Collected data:

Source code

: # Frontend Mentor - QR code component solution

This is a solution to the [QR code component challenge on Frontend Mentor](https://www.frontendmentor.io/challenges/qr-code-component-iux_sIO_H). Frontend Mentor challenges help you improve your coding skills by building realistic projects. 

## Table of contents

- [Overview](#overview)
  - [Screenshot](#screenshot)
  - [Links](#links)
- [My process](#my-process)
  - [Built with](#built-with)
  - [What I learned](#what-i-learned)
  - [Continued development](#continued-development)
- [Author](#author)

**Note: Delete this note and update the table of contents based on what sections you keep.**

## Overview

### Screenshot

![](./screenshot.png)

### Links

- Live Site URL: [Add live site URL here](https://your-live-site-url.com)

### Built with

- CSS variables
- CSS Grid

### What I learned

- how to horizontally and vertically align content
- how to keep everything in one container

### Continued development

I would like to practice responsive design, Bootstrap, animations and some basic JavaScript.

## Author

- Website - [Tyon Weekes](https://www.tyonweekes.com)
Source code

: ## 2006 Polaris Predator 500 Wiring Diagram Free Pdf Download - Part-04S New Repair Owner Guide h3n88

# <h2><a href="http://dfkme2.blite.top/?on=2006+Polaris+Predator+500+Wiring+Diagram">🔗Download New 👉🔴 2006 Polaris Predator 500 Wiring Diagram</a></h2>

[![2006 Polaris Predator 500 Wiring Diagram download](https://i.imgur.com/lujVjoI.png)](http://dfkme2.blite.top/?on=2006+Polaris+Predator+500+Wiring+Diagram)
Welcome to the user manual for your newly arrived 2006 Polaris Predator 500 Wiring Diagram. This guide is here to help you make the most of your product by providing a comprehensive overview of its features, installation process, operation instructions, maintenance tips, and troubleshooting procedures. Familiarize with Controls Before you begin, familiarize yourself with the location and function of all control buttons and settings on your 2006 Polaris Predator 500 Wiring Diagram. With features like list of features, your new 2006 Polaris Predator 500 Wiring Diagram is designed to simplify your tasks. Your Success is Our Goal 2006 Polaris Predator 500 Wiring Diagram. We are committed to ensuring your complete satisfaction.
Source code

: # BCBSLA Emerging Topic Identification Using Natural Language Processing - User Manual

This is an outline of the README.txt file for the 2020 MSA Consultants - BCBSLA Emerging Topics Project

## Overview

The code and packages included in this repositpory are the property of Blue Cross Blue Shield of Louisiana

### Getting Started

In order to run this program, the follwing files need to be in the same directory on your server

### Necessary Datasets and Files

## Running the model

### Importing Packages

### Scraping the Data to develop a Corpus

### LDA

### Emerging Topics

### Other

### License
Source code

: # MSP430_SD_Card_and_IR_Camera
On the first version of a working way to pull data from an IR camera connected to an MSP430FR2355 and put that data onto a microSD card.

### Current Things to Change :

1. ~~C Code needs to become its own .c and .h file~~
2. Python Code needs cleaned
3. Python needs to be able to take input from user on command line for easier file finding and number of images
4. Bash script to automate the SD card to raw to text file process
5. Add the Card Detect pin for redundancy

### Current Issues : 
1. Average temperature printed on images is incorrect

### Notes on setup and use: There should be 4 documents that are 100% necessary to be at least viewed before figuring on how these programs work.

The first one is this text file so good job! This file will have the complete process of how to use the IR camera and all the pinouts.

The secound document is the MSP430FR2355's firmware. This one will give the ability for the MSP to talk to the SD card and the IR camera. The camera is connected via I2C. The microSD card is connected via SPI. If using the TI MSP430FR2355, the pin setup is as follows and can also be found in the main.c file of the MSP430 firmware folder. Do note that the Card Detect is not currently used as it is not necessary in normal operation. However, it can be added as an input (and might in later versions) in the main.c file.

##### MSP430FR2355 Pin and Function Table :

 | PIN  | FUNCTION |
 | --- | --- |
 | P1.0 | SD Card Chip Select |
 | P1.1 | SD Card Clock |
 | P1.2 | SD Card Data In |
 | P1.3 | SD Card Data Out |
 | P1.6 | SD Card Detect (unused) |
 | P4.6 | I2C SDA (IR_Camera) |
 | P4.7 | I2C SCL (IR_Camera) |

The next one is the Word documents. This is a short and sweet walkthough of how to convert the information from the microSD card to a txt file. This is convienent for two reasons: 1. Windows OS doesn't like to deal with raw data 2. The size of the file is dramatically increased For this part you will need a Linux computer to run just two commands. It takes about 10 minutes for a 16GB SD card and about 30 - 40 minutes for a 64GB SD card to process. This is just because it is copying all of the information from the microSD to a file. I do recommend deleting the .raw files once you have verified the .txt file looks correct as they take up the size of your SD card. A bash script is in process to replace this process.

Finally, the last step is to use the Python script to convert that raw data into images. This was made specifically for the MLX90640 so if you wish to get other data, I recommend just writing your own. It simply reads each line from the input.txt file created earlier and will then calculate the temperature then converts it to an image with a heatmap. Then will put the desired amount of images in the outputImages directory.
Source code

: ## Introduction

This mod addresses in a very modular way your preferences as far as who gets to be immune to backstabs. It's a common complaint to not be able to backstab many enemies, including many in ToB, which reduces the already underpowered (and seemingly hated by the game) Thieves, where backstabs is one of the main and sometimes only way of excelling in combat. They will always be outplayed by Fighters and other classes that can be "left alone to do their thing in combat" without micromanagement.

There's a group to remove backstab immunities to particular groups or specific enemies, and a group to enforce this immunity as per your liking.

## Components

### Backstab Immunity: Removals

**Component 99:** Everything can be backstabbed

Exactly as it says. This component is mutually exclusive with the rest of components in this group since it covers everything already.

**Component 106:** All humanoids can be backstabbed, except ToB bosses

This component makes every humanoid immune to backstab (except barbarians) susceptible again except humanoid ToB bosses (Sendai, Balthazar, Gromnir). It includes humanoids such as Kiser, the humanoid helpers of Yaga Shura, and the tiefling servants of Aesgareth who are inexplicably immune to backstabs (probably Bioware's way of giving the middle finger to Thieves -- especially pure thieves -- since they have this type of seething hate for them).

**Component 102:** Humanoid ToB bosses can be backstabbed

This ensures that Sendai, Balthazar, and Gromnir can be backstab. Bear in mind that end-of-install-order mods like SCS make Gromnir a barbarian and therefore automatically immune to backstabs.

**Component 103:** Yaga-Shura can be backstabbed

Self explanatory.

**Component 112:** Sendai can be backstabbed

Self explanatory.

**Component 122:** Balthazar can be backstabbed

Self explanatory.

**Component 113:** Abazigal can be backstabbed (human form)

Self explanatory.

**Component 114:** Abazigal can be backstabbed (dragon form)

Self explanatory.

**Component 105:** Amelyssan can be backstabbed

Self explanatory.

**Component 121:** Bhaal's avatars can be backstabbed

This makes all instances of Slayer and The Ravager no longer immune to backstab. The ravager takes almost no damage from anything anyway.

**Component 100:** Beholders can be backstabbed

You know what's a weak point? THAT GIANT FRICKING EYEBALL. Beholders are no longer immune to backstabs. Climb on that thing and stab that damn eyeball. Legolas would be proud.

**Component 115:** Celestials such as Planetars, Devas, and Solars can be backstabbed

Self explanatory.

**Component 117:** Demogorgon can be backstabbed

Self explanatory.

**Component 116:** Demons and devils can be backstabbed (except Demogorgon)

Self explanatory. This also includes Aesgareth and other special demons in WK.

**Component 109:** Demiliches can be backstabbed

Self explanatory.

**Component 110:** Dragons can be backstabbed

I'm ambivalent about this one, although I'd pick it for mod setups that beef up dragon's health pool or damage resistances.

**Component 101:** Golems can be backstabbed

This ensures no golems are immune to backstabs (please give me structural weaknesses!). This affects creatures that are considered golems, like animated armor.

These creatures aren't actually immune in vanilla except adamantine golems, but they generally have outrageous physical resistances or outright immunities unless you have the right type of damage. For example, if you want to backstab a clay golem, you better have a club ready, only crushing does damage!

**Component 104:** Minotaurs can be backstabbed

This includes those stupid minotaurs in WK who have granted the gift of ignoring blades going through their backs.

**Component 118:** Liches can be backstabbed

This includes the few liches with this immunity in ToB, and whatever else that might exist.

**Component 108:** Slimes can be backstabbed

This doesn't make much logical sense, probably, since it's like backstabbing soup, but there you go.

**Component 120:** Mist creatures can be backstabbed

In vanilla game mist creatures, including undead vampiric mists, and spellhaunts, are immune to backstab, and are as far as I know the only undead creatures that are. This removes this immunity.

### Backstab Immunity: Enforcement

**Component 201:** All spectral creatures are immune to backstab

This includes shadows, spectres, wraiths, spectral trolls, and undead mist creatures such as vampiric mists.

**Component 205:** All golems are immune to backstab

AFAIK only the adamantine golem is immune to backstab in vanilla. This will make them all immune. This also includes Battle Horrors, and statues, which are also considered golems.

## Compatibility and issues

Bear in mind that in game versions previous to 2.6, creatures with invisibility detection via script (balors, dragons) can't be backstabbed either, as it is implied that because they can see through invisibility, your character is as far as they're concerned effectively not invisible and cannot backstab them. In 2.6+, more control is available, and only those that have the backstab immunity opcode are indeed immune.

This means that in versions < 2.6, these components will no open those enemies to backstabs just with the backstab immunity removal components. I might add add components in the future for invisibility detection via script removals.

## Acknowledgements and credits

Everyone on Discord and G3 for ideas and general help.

**TASK GOAL:** What is the count of lines in the data above containing the string "development"? Write the number and nothing else.

**EXERCISE RESPONSE:** 2